Written and directed by David O. Russell and set in the ’30s, Amsterdam follows three friends who witness a murder, become suspects themselves, and uncover one of the most outrageous plots in American history.
Dr. Burt Berendsen (Christian Bale) is a doctor who specializes in “fixing up banged-up guys like myself, ” veterans who struggle with missing limbs and faces, “all injuries the world was happy to forget.”
Then, unexpectedly. Burt and his lawyer friend Harold Woodman (John David Washington) get yanked into a bizarre mystery involving the death of a senator and beloved ex-general, which the man’s daughter (Taylor Swift) suspects to be murderer. Enter gorgeous artist Valerie (Margot Robbie), whom Burt and Harold last saw in Amsterdam many years ago and events become topsy turvy with a dark comedic twist. The production, costume, hair and make-up design are exquisite. Especially Valerie’s artwork being comprised of numeorus pieces of scrapnel taken for wounded soldier’s bodies.
Russell deserves major kudos for this speech delivered by General Gil Dillenbeck (Robert DeNiro) states, ” This is your country. Don’t let the big men take it away from you.” It’s a very bold statement on America’s current state political affairs, where the country has been divided into those who support the left and those who align with the right. I was also intrigued by the interracial storyline line for Irma St. Clair (Zoe Saldaña) while reiterating It’s never a good idea to get attached to people and things that may break your heart…but that’s life. It’s this adage along with “love is choosing someone and not needing them for another reason,” that finally reveals the true message of this film.

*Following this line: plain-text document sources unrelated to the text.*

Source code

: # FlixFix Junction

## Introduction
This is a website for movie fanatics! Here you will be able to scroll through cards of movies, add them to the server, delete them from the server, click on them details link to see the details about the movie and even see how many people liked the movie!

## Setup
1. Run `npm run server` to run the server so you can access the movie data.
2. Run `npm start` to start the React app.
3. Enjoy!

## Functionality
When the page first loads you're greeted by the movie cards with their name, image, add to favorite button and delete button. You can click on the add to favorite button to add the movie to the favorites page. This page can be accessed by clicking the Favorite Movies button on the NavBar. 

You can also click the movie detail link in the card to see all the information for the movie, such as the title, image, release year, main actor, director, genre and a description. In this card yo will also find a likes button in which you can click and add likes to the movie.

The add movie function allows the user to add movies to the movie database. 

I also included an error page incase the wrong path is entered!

That’s the good news. The not so lovely news is Amsterdam is a three hour epic boasting an all-star cast with a plethora of close-up monologues, with pacing that is painfully slow.
As a David O’ Russell fan, I applaud his cinematic goal with this one, but, it just feels like he goes around the barn before arriving at the front door – leaving audiences with a cast of strong, amazing acting talent whose material never quite rises to the level of their star power.